We all twist around, and it occurs to me that I should be wondering why the Joywood aren’t all over us. But the chaos from before has subsided. The whole Joywood coven are standing together as if they’re prepared to fight.

Better yet, they finally look angry. Not a smug smile to be seen or a titter to be heard.

Because our families are holding them off.

My mother is standing shoulder to shoulder with Ellowyn’s mother when I don’t think they’ve had a nice word to say to each other in their lives. Georgie’s father is standing right next to Uncle Zack, who’s flanked by Zander’s grandmother. Much of Jacob’s extended family is helping the affected children, who all seem to be white-faced but upright, and his mother and father stand there too, blocking the Joywood.
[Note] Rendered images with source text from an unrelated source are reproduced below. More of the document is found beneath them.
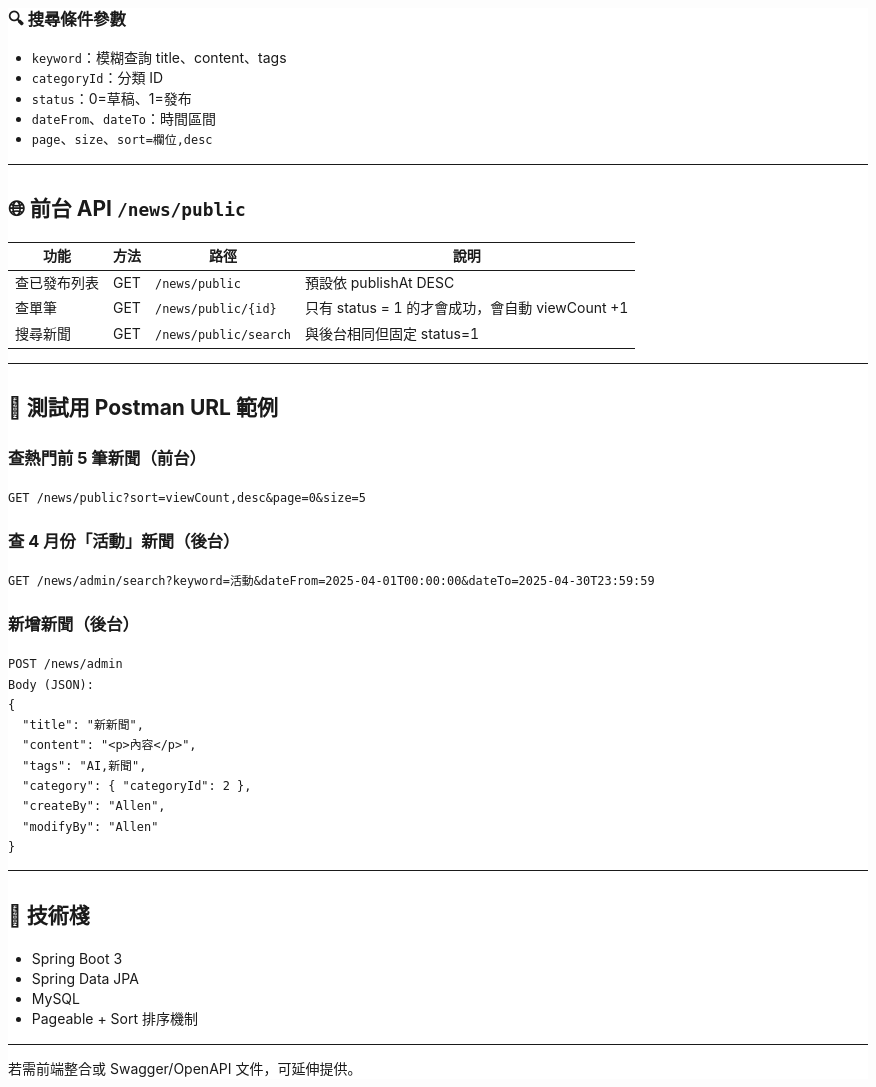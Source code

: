 ### 🔍 搜尋條件參數
- `keyword`：模糊查詢 title、content、tags
- `categoryId`：分類 ID
- `status`：0=草稿、1=發布
- `dateFrom`、`dateTo`：時間區間
- `page`、`size`、`sort=欄位,desc`

---

## 🌐 前台 API `/news/public`

| 功能         | 方法 | 路徑 | 說明 |
|--------------|------|------|------|
| 查已發布列表 | GET  | `/news/public` | 預設依 publishAt DESC |
| 查單筆       | GET  | `/news/public/{id}` | 只有 status = 1 的才會成功，會自動 viewCount +1 |
| 搜尋新聞     | GET  | `/news/public/search` | 與後台相同但固定 status=1 |

---

## 📌 測試用 Postman URL 範例

### 查熱門前 5 筆新聞（前台）
```
GET /news/public?sort=viewCount,desc&page=0&size=5
```

### 查 4 月份「活動」新聞（後台）
```
GET /news/admin/search?keyword=活動&dateFrom=2025-04-01T00:00:00&dateTo=2025-04-30T23:59:59
```

### 新增新聞（後台）
```
POST /news/admin
Body (JSON):
{
  "title": "新新聞",
  "content": "<p>內容</p>",
  "tags": "AI,新聞",
  "category": { "categoryId": 2 },
  "createBy": "Allen",
  "modifyBy": "Allen"
}
```

---

## 🔧 技術棧
- Spring Boot 3
- Spring Data JPA
- MySQL
- Pageable + Sort 排序機制

---

若需前端整合或 Swagger/OpenAPI 文件，可延伸提供。
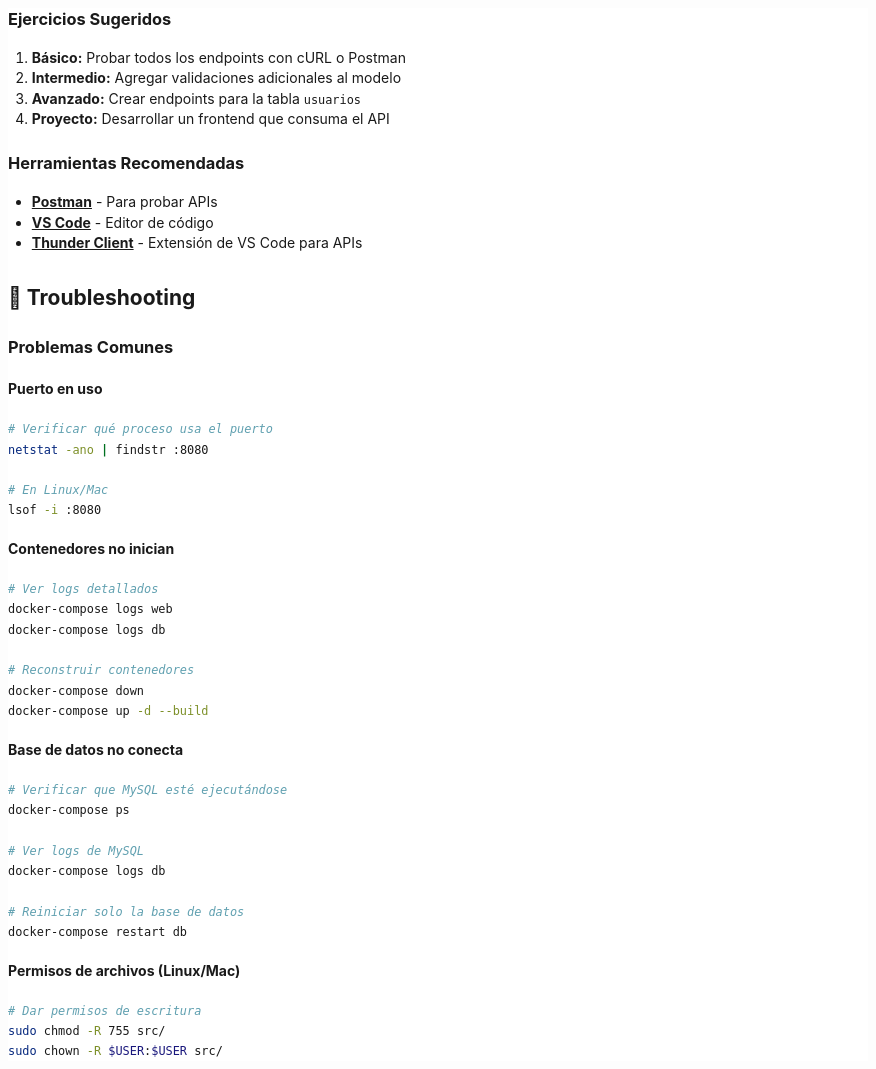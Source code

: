 ### Ejercicios Sugeridos

1. **Básico:** Probar todos los endpoints con cURL o Postman
2. **Intermedio:** Agregar validaciones adicionales al modelo
3. **Avanzado:** Crear endpoints para la tabla `usuarios`
4. **Proyecto:** Desarrollar un frontend que consuma el API

### Herramientas Recomendadas

- **[Postman](https://www.postman.com/)** - Para probar APIs
- **[VS Code](https://code.visualstudio.com/)** - Editor de código
- **[Thunder Client](https://marketplace.visualstudio.com/items?itemName=rangav.vscode-thunder-client)** - Extensión de VS Code para APIs

## 🔧 Troubleshooting

### Problemas Comunes

#### Puerto en uso
```bash
# Verificar qué proceso usa el puerto
netstat -ano | findstr :8080

# En Linux/Mac
lsof -i :8080
```

#### Contenedores no inician
```bash
# Ver logs detallados
docker-compose logs web
docker-compose logs db

# Reconstruir contenedores
docker-compose down
docker-compose up -d --build
```

#### Base de datos no conecta
```bash
# Verificar que MySQL esté ejecutándose
docker-compose ps

# Ver logs de MySQL
docker-compose logs db

# Reiniciar solo la base de datos
docker-compose restart db
```

#### Permisos de archivos (Linux/Mac)
```bash
# Dar permisos de escritura
sudo chmod -R 755 src/
sudo chown -R $USER:$USER src/
```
My father and Georgie’s mother are missing in action, but that’s all right. We have a whole line of parents, standing up for us. Finally.

And all around them are our beloved dead. Our ancestresses and ancestors, filling in the gaps. A gleaming wall of ghosts and birds, signs of the other side, gathered here for us.

Aunt Zelda turns to look at us. Her eyes find Zander’s, and she smiles.

Her I love you seems to echo in all of us.

And then, for me alone, My sweet girl, you have been so loved, all along.

Because in the end, love is what matters.

It might be all that matters.

“Look at what you’ve done,” the Joywood say in unison. To us. But they can’t get to us.